The mini emperor was ensconced in an upstairs suite with his PR team. Lavish bowls of fruit adorned a wide table along with piled-high cans of energy drink, a vat of candy and a selection of herbal teas. Kevin’s mother Joan was having her nails painted in a corner, a half-eaten croissant at her side. Trey, the dachshund, was being petted on a press girl’s lap, his T-shirt bearing the slogan: LITTLE STICK CHASER.

‘Hi again, Kevin.’

It wasn’t clear if Kevin placed her from their previous collision (in which she had ticketed him as ‘curiously asexual’ and ‘eunuch-like’), a fact unaided by his refusal to remove his Wayfarers for the duration of the interview.

‘Girlfriend or boyfriend at the moment, Kevin?’

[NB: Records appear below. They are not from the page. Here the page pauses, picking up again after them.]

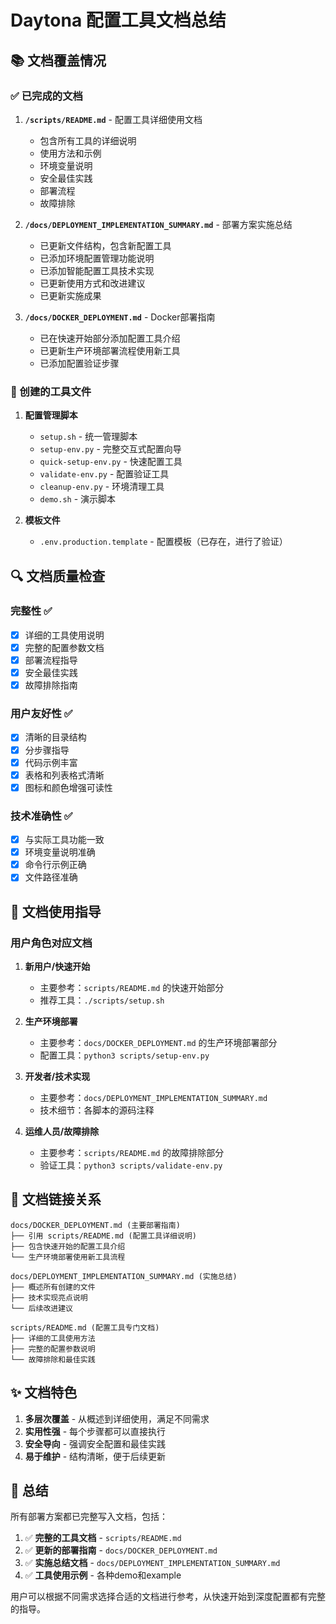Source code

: # Daytona 配置工具文档总结

## 📚 文档覆盖情况

### ✅ 已完成的文档

1. **`/scripts/README.md`** - 配置工具详细使用文档
   - 包含所有工具的详细说明
   - 使用方法和示例
   - 环境变量说明
   - 安全最佳实践
   - 部署流程
   - 故障排除

2. **`/docs/DEPLOYMENT_IMPLEMENTATION_SUMMARY.md`** - 部署方案实施总结
   - 已更新文件结构，包含新配置工具
   - 已添加环境配置管理功能说明
   - 已添加智能配置工具技术实现
   - 已更新使用方式和改进建议
   - 已更新实施成果

3. **`/docs/DOCKER_DEPLOYMENT.md`** - Docker部署指南
   - 已在快速开始部分添加配置工具介绍
   - 已更新生产环境部署流程使用新工具
   - 已添加配置验证步骤

### 📁 创建的工具文件

1. **配置管理脚本**
   - `setup.sh` - 统一管理脚本
   - `setup-env.py` - 完整交互式配置向导
   - `quick-setup-env.py` - 快速配置工具
   - `validate-env.py` - 配置验证工具
   - `cleanup-env.py` - 环境清理工具
   - `demo.sh` - 演示脚本

2. **模板文件**
   - `.env.production.template` - 配置模板（已存在，进行了验证）

## 🔍 文档质量检查

### 完整性 ✅

- [x] 详细的工具使用说明
- [x] 完整的配置参数文档
- [x] 部署流程指导
- [x] 安全最佳实践
- [x] 故障排除指南

### 用户友好性 ✅

- [x] 清晰的目录结构
- [x] 分步骤指导
- [x] 代码示例丰富
- [x] 表格和列表格式清晰
- [x] 图标和颜色增强可读性

### 技术准确性 ✅

- [x] 与实际工具功能一致
- [x] 环境变量说明准确
- [x] 命令行示例正确
- [x] 文件路径准确

## 📖 文档使用指导

### 用户角色对应文档

1. **新用户/快速开始**
   - 主要参考：`scripts/README.md` 的快速开始部分
   - 推荐工具：`./scripts/setup.sh`

2. **生产环境部署**
   - 主要参考：`docs/DOCKER_DEPLOYMENT.md` 的生产环境部署部分
   - 配置工具：`python3 scripts/setup-env.py`

3. **开发者/技术实现**
   - 主要参考：`docs/DEPLOYMENT_IMPLEMENTATION_SUMMARY.md`
   - 技术细节：各脚本的源码注释

4. **运维人员/故障排除**
   - 主要参考：`scripts/README.md` 的故障排除部分
   - 验证工具：`python3 scripts/validate-env.py`

## 🔗 文档链接关系

```
docs/DOCKER_DEPLOYMENT.md (主要部署指南)
├── 引用 scripts/README.md (配置工具详细说明)
├── 包含快速开始的配置工具介绍
└── 生产环境部署使用新工具流程

docs/DEPLOYMENT_IMPLEMENTATION_SUMMARY.md (实施总结)
├── 概述所有创建的文件
├── 技术实现亮点说明
└── 后续改进建议

scripts/README.md (配置工具专门文档)
├── 详细的工具使用方法
├── 完整的配置参数说明
└── 故障排除和最佳实践
```

## ✨ 文档特色

1. **多层次覆盖** - 从概述到详细使用，满足不同需求
2. **实用性强** - 每个步骤都可以直接执行
3. **安全导向** - 强调安全配置和最佳实践
4. **易于维护** - 结构清晰，便于后续更新

## 🎯 总结

所有部署方案都已完整写入文档，包括：

1. ✅ **完整的工具文档** - `scripts/README.md`
2. ✅ **更新的部署指南** - `docs/DOCKER_DEPLOYMENT.md`
3. ✅ **实施总结文档** - `docs/DEPLOYMENT_IMPLEMENTATION_SUMMARY.md`
4. ✅ **工具使用示例** - 各种demo和example

用户可以根据不同需求选择合适的文档进行参考，从快速开始到深度配置都有完整的指导。
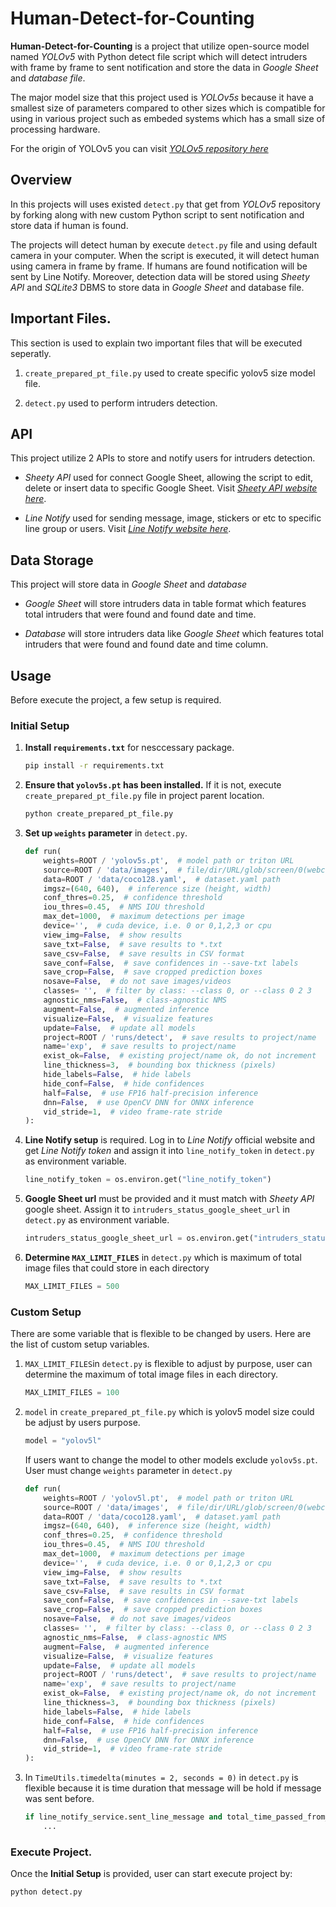 # Human-Detect-for-Counting
**Human-Detect-for-Counting** is a project that utilize open-source model named *YOLOv5* with Python detect file script which will detect intruders with frame by frame to sent notification and store the data in *Google Sheet* and *database file*.

The major model size that this project used is *YOLOv5s* because it have a smallest size of parameters compared to other sizes which is compatible for using in various project such as embeded systems which has a small size of processing hardware.

For the origin of YOLOv5 you can visit *[YOLOv5 repository here](https://github.com/ultralytics/yolov5)* 

## Overview
In this projects will uses existed `detect.py` that get from *YOLOv5* repository by forking along with new custom Python script to sent notification and store data if human is found.

The projects will detect human by execute `detect.py` file and using default camera in your computer. When the script is executed, it will detect human using camera in frame by frame. If humans are found notification will be sent by Line Notify. Moreover, detection data will be stored using *Sheety API* and *SQLite3* DBMS to store data in *Google Sheet* and database file.

## Important Files.
This section is used to explain two important files that will be executed seperatly.

1. `create_prepared_pt_file.py` used to create specific yolov5 size model file.

2. `detect.py` used to perform intruders detection.

## API
This project utilize 2 APIs to store and notify users for intruders detection.

- *Sheety API* used for connect Google Sheet, allowing the script to edit, delete or insert data to specific Google Sheet. Visit *[Sheety API website here](https://sheety.co/)*.

- *Line Notify* used for sending message, image, stickers or etc to specific line group or users.  Visit *[Line Notify website here](https://notify-bot.line.me/)*.

## Data Storage
This project will store data in *Google Sheet* and *database*

- *Google Sheet* will store intruders data in table format which features total intruders that were found and found date and time.

- *Database* will store intruders data like *Google Sheet* which features total intruders that were found and found date and time column.

## Usage
Before execute the project, a few setup is required.

### Initial Setup
1. **Install `requirements.txt`** for nesccessary package.
    ```Bash
    pip install -r requirements.txt
    ```

2. **Ensure that `yolov5s.pt` has been installed.** If it is not, execute `create_prepared_pt_file.py` file in project parent location.
    ```Bash
    python create_prepared_pt_file.py
    ```

3. **Set up `weights` parameter** in `detect.py`.
    ```Python
    def run(
        weights=ROOT / 'yolov5s.pt',  # model path or triton URL
        source=ROOT / 'data/images',  # file/dir/URL/glob/screen/0(webcam)
        data=ROOT / 'data/coco128.yaml',  # dataset.yaml path
        imgsz=(640, 640),  # inference size (height, width)
        conf_thres=0.25,  # confidence threshold
        iou_thres=0.45,  # NMS IOU threshold
        max_det=1000,  # maximum detections per image
        device='',  # cuda device, i.e. 0 or 0,1,2,3 or cpu
        view_img=False,  # show results
        save_txt=False,  # save results to *.txt
        save_csv=False,  # save results in CSV format
        save_conf=False,  # save confidences in --save-txt labels
        save_crop=False,  # save cropped prediction boxes
        nosave=False,  # do not save images/videos
        classes= '',  # filter by class: --class 0, or --class 0 2 3
        agnostic_nms=False,  # class-agnostic NMS
        augment=False,  # augmented inference
        visualize=False,  # visualize features
        update=False,  # update all models
        project=ROOT / 'runs/detect',  # save results to project/name
        name='exp',  # save results to project/name
        exist_ok=False,  # existing project/name ok, do not increment
        line_thickness=3,  # bounding box thickness (pixels)
        hide_labels=False,  # hide labels
        hide_conf=False,  # hide confidences
        half=False,  # use FP16 half-precision inference
        dnn=False,  # use OpenCV DNN for ONNX inference
        vid_stride=1,  # video frame-rate stride
    ):
    ```

4. **Line Notify setup** is required. Log in to *Line Notify* official website and get *Line Notify token* and assign it into `line_notify_token` in `detect.py` as environment variable.
    ```Python
    line_notify_token = os.environ.get("line_notify_token")
    ```

5. **Google Sheet url** must be provided and it must match with *Sheety API* google sheet. Assign it to `intruders_status_google_sheet_url` in `detect.py` as environment variable.
    ```Python
    intruders_status_google_sheet_url = os.environ.get("intruders_status_google_sheet_url")
    ```

6. **Determine `MAX_LIMIT_FILES`** in `detect.py` which is maximum of total image files that could store in each directory
    ```Python
    MAX_LIMIT_FILES = 500 
    ```

### Custom Setup
There are some variable that is flexible to be changed by users. Here are the list of custom setup variables.

1. `MAX_LIMIT_FILES`in `detect.py` is flexible to adjust by purpose, user can determine the maximum of total image files in each directory.
    ```Python
    MAX_LIMIT_FILES = 100
    ```

2. `model` in `create_prepared_pt_file.py` which is yolov5 model size could be adjust by users purpose.
    ```Python
    model = "yolov5l"
    ```

    If users want to change the model to other models exclude `yolov5s.pt`. User must change `weights` parameter in `detect.py`
    ```Python
    def run(
        weights=ROOT / 'yolov5l.pt',  # model path or triton URL
        source=ROOT / 'data/images',  # file/dir/URL/glob/screen/0(webcam)
        data=ROOT / 'data/coco128.yaml',  # dataset.yaml path
        imgsz=(640, 640),  # inference size (height, width)
        conf_thres=0.25,  # confidence threshold
        iou_thres=0.45,  # NMS IOU threshold
        max_det=1000,  # maximum detections per image
        device='',  # cuda device, i.e. 0 or 0,1,2,3 or cpu
        view_img=False,  # show results
        save_txt=False,  # save results to *.txt
        save_csv=False,  # save results in CSV format
        save_conf=False,  # save confidences in --save-txt labels
        save_crop=False,  # save cropped prediction boxes
        nosave=False,  # do not save images/videos
        classes= '',  # filter by class: --class 0, or --class 0 2 3
        agnostic_nms=False,  # class-agnostic NMS
        augment=False,  # augmented inference
        visualize=False,  # visualize features
        update=False,  # update all models
        project=ROOT / 'runs/detect',  # save results to project/name
        name='exp',  # save results to project/name
        exist_ok=False,  # existing project/name ok, do not increment
        line_thickness=3,  # bounding box thickness (pixels)
        hide_labels=False,  # hide labels
        hide_conf=False,  # hide confidences
        half=False,  # use FP16 half-precision inference
        dnn=False,  # use OpenCV DNN for ONNX inference
        vid_stride=1,  # video frame-rate stride
    ):
    ```

3. In `TimeUtils.timedelta(minutes = 2, seconds = 0)` in `detect.py` is flexible because it is time duration that message will be hold if message was sent before.

    ```Python
    if line_notify_service.sent_line_message and total_time_passed_from_prev_loop > TimeUtils.timedelta(minutes = 1, seconds = 0):
        ...
    ```

### Execute Project.
Once the **Initial Setup** is provided, user can start execute project by:
```Bash
python detect.py
```

  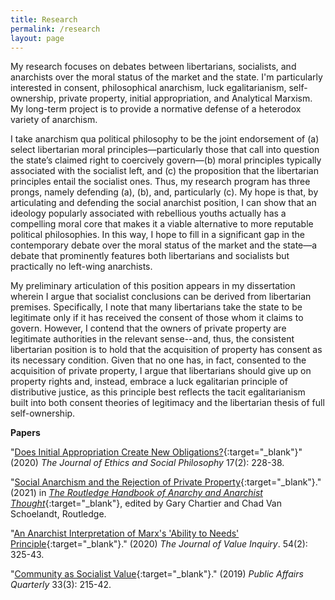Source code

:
 ```yaml
---
title: Research
permalink: /research
layout: page
---
```


My research focuses on debates between libertarians, socialists, and anarchists over the moral status of the market and the state. I'm particularly interested in consent, philosophical anarchism, luck egalitarianism, self-ownership, private property, initial appropriation, and Analytical Marxism. My long-term project is to provide a normative defense of a heterodox variety of anarchism.

I take anarchism qua political philosophy to be the joint endorsement of (a) select libertarian moral principles—particularly those that call into question the state’s claimed right to coercively govern—(b) moral principles typically associated with the socialist left, and (c) the proposition that the libertarian principles entail the socialist ones. Thus, my research program has three prongs, namely defending (a), (b), and, particularly (c). My hope is that, by articulating and defending the social anarchist position, I can show that an ideology popularly associated with rebellious youths actually has a compelling moral core that makes it a viable alternative to more reputable political philosophies. In this way, I hope to fill in a significant gap in the contemporary debate over the moral status of the market and the state—a debate that prominently features both libertarians and socialists but practically no left-wing anarchists.

My preliminary articulation of this position appears in my dissertation wherein I argue that socialist conclusions can be derived from libertarian premises. Specifically, I note that many libertarians take the state to be legitimate only if it has received the consent of those whom it claims to govern. However, I contend that the owners of private property are legitimate authorities in the relevant sense--and, thus, the consistent libertarian position is to hold that the acquisition of property has consent as its necessary condition. Given that no one has, in fact, consented to the acquisition of private property, I argue that libertarians should give up on property rights and, instead, embrace a luck egalitarian principle of distributive justice, as this principle best reflects the tacit egalitarianism built into both consent theories of legitimacy and the libertarian thesis of full self-ownership.



**Papers**

"[Does Initial Appropriation Create New Obligations?](http://jesp.org/index.php/jesp/article/view/952){:target="_blank"}" (2020) _The Journal of Ethics and Social Philosophy_ 17(2): 228-38.

"[Social Anarchism and the Rejection of Private Property](/files/SpaffordSocialAnarchism.pdf){:target="_blank"}." (2021) in [_The Routledge Handbook of Anarchy and Anarchist Thought_](https://www.routledge.com/The-Routledge-Handbook-of-Anarchy-and-Anarchist-Thought/Chartier-Schoelandt/p/book/9781138737587?fbclid=IwAR1djhuz_0oQd_CY3fza_aIuGvZUmVjk8H0yBn3dJHXP_Op_ZfZ9r6Dk5yc){:target="_blank"}, edited by Gary Chartier and Chad Van Schoelandt, Routledge.

"[An Anarchist Interpretation of Marx's 'Ability to Needs' Principle](/files/AANP.pdf){:target="_blank"}." (2020) _The Journal of Value Inquiry_. 54(2): 325-43.

"[Community as Socialist Value](/files/Community.pdf){:target="_blank"}." (2019) _Public Affairs Quarterly_ 33(3): 215-42.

‘Ignore that,’ droned his PR, at the same time as Kevin lashed, ‘Of course I don’t have a fucking boyfriend, you moron. I’m fucking straight. What the hell kind of a question is that?’ He scowled behind his sunglasses.

She tried a new tack. ‘It’s been a while since Sandi. Why did you break up?’

Kevin didn’t respond, just sat there, seething.

‘Is it true she said you were “physically incompatible”?’

Kevin’s lip curled.

‘What do you think Sandi meant? For a guy in your position—’

‘Can someone please do something?’ Kevin screeched hysterically.

‘We’re not talking romance,’ PR intervened. ‘Stick to the single.’

‘What do you make of claims that you recently assaulted a fan backstage?’

PR held a hand up. Kevin said: ‘I have no idea what you mean.’

‘No comment,’ said PR. ‘Move on.’

‘A fifteen-year-old girl, after
The Craig Winston Show
?’

‘Those claims are completely unsubstantiated,’ said the woman.

‘Don’t you want to have your say?’

‘We have no comment.’

‘Kevin?’

‘No comment,’ he echoed, adding for good measure: ‘Fucking bullshit.’

PR shot him a barbed glance. Eve had no sympathy. Kevin was happy to reap the benefits of his position—just like all famous people. Just like Orlando Silvers.

‘The single,’ warned the woman, ‘or we’ll draw this to a close.’

And so came the predicted response. As Kevin wittered on, Eve took a bland set of notes.
Focus, goddamnit! Concentrate!
But her head was in pieces, negotiating the unanswerable night and day, a labyrinth of dead ends and wrong turns
and twisted logic. Indecision plagued her from the moment she woke to the moment she slept.

‘Yeah?’ Kevin’s enquiring mumble brought her back to the present. He had finished answering and Eve hadn’t listened to a single word. She consulted her iPad.

‘New single / departure / maturity / fan loyalty?’ Her notes ran out.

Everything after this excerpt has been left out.